> _WHAT THE TASK ASKS_:
Every line of the data below is to be duplicated exactly, pictures excepted.

> _DATASET ENTRIES_:
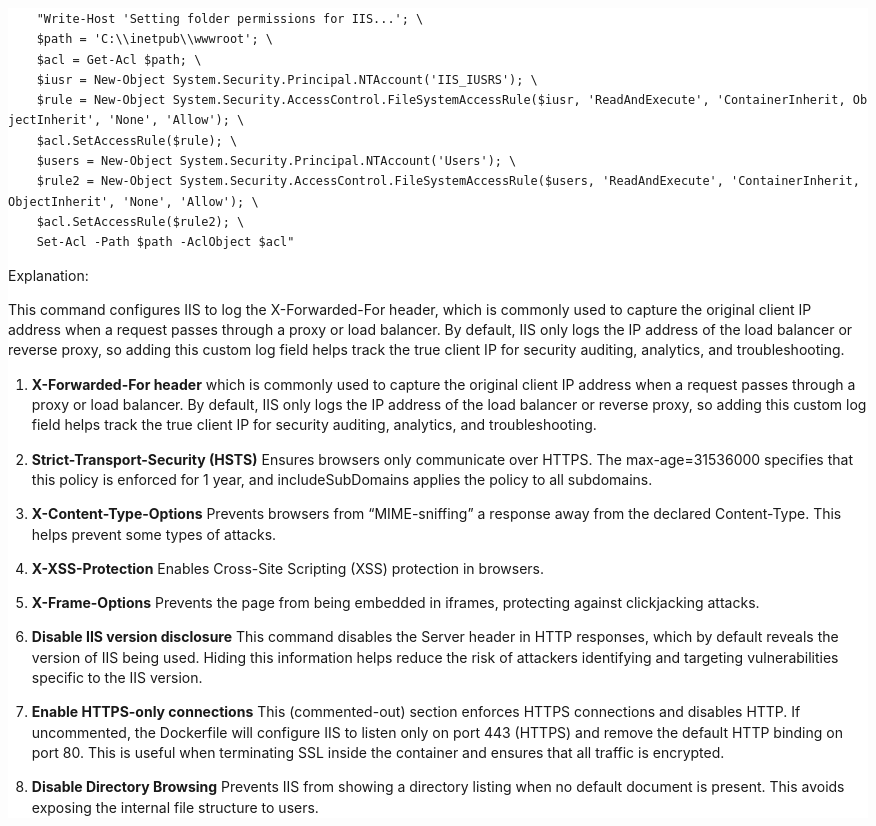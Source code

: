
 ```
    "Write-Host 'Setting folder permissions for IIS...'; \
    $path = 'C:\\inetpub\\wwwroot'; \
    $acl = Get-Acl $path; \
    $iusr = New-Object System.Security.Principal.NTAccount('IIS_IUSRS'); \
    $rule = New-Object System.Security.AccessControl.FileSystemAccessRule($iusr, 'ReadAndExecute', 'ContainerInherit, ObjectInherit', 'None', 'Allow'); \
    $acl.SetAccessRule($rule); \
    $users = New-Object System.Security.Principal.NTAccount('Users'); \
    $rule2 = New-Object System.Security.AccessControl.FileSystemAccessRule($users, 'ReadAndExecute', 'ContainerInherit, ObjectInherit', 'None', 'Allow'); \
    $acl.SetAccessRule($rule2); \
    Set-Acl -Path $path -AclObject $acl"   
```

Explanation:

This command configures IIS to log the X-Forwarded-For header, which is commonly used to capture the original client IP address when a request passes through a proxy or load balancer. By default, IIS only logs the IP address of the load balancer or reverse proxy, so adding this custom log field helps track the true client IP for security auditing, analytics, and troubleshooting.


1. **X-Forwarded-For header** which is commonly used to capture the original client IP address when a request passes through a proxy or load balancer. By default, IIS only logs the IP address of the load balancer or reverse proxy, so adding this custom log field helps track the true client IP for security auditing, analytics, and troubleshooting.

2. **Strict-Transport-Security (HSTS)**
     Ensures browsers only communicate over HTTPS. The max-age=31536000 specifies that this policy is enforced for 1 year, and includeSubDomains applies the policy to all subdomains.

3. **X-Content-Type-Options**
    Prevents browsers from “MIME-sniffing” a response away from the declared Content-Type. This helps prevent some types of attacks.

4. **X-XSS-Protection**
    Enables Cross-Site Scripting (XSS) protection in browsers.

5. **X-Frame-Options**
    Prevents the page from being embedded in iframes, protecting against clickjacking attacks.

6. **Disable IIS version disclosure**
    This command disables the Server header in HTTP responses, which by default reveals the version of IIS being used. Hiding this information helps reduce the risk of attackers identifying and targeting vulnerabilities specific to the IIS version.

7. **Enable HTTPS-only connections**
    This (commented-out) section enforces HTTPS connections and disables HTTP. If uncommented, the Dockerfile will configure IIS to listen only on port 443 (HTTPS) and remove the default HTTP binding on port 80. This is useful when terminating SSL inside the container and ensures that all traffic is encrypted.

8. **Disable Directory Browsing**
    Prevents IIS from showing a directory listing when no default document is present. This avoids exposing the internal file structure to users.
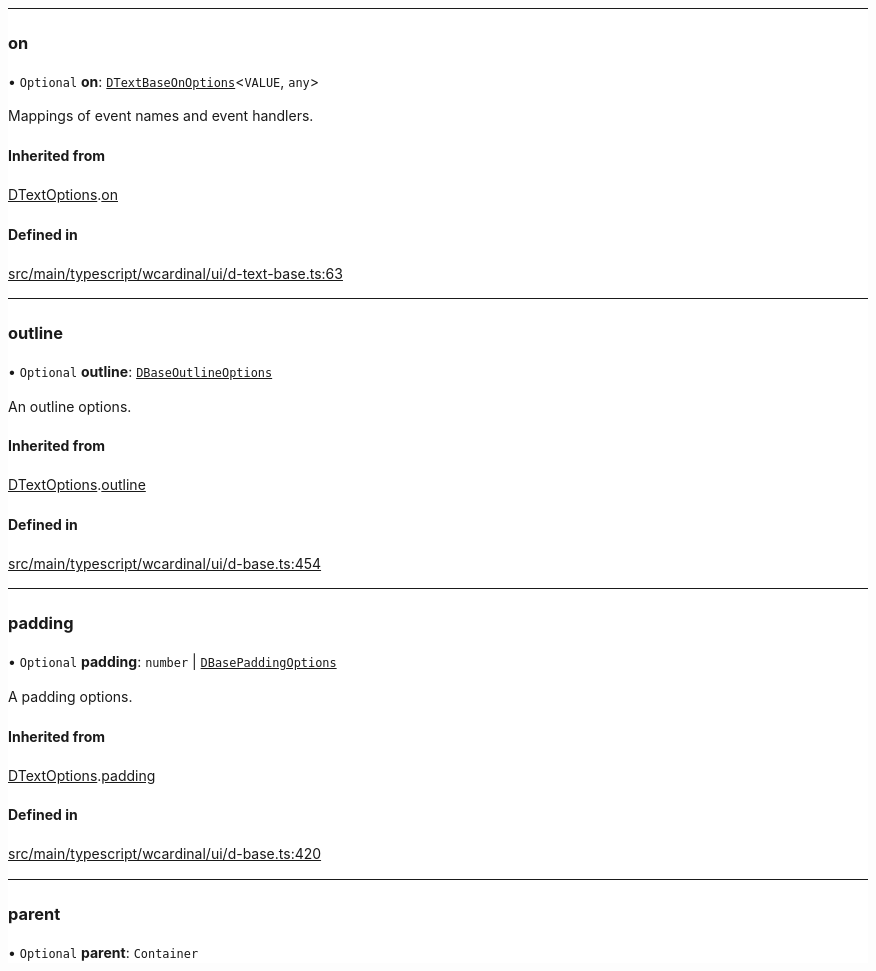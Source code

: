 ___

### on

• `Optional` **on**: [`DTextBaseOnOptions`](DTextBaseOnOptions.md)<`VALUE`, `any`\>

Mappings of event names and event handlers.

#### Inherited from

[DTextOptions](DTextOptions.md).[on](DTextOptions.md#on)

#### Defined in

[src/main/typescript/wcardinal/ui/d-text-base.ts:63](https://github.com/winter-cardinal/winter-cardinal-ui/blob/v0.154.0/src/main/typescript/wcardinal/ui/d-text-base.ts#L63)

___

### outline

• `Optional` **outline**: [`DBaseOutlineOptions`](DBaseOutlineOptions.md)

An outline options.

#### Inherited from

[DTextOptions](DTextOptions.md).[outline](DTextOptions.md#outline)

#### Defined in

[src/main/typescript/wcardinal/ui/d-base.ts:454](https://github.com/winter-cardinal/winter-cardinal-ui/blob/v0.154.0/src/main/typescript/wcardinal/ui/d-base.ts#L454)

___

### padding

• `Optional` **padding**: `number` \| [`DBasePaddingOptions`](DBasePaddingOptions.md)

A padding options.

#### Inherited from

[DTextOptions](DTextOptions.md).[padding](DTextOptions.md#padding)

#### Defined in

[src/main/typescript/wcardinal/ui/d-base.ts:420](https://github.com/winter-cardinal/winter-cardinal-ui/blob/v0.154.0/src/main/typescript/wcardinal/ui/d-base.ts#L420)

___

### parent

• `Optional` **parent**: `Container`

> _RESULT_:
Source code

:
 ```
    "Write-Host 'Setting folder permissions for IIS...'; \
    $path = 'C:\\inetpub\\wwwroot'; \
    $acl = Get-Acl $path; \
    $iusr = New-Object System.Security.Principal.NTAccount('IIS_IUSRS'); \
    $rule = New-Object System.Security.AccessControl.FileSystemAccessRule($iusr, 'ReadAndExecute', 'ContainerInherit, ObjectInherit', 'None', 'Allow'); \
    $acl.SetAccessRule($rule); \
    $users = New-Object System.Security.Principal.NTAccount('Users'); \
    $rule2 = New-Object System.Security.AccessControl.FileSystemAccessRule($users, 'ReadAndExecute', 'ContainerInherit, ObjectInherit', 'None', 'Allow'); \
    $acl.SetAccessRule($rule2); \
    Set-Acl -Path $path -AclObject $acl"   
```

Explanation:

This command configures IIS to log the X-Forwarded-For header, which is commonly used to capture the original client IP address when a request passes through a proxy or load balancer. By default, IIS only logs the IP address of the load balancer or reverse proxy, so adding this custom log field helps track the true client IP for security auditing, analytics, and troubleshooting.


1. **X-Forwarded-For header** which is commonly used to capture the original client IP address when a request passes through a proxy or load balancer. By default, IIS only logs the IP address of the load balancer or reverse proxy, so adding this custom log field helps track the true client IP for security auditing, analytics, and troubleshooting.

2. **Strict-Transport-Security (HSTS)**
     Ensures browsers only communicate over HTTPS. The max-age=31536000 specifies that this policy is enforced for 1 year, and includeSubDomains applies the policy to all subdomains.

3. **X-Content-Type-Options**
    Prevents browsers from “MIME-sniffing” a response away from the declared Content-Type. This helps prevent some types of attacks.

4. **X-XSS-Protection**
    Enables Cross-Site Scripting (XSS) protection in browsers.

5. **X-Frame-Options**
    Prevents the page from being embedded in iframes, protecting against clickjacking attacks.

6. **Disable IIS version disclosure**
    This command disables the Server header in HTTP responses, which by default reveals the version of IIS being used. Hiding this information helps reduce the risk of attackers identifying and targeting vulnerabilities specific to the IIS version.

7. **Enable HTTPS-only connections**
    This (commented-out) section enforces HTTPS connections and disables HTTP. If uncommented, the Dockerfile will configure IIS to listen only on port 443 (HTTPS) and remove the default HTTP binding on port 80. This is useful when terminating SSL inside the container and ensures that all traffic is encrypted.

8. **Disable Directory Browsing**
    Prevents IIS from showing a directory listing when no default document is present. This avoids exposing the internal file structure to users.
Source code

: ___

### on

• `Optional` **on**: [`DTextBaseOnOptions`](DTextBaseOnOptions.md)<`VALUE`, `any`\>

Mappings of event names and event handlers.

#### Inherited from

[DTextOptions](DTextOptions.md).[on](DTextOptions.md#on)

#### Defined in

[src/main/typescript/wcardinal/ui/d-text-base.ts:63](https://github.com/winter-cardinal/winter-cardinal-ui/blob/v0.154.0/src/main/typescript/wcardinal/ui/d-text-base.ts#L63)

___

### outline

• `Optional` **outline**: [`DBaseOutlineOptions`](DBaseOutlineOptions.md)

An outline options.

#### Inherited from

[DTextOptions](DTextOptions.md).[outline](DTextOptions.md#outline)

#### Defined in

[src/main/typescript/wcardinal/ui/d-base.ts:454](https://github.com/winter-cardinal/winter-cardinal-ui/blob/v0.154.0/src/main/typescript/wcardinal/ui/d-base.ts#L454)

___

### padding

• `Optional` **padding**: `number` \| [`DBasePaddingOptions`](DBasePaddingOptions.md)

A padding options.

#### Inherited from

[DTextOptions](DTextOptions.md).[padding](DTextOptions.md#padding)

#### Defined in

[src/main/typescript/wcardinal/ui/d-base.ts:420](https://github.com/winter-cardinal/winter-cardinal-ui/blob/v0.154.0/src/main/typescript/wcardinal/ui/d-base.ts#L420)

___

### parent

• `Optional` **parent**: `Container`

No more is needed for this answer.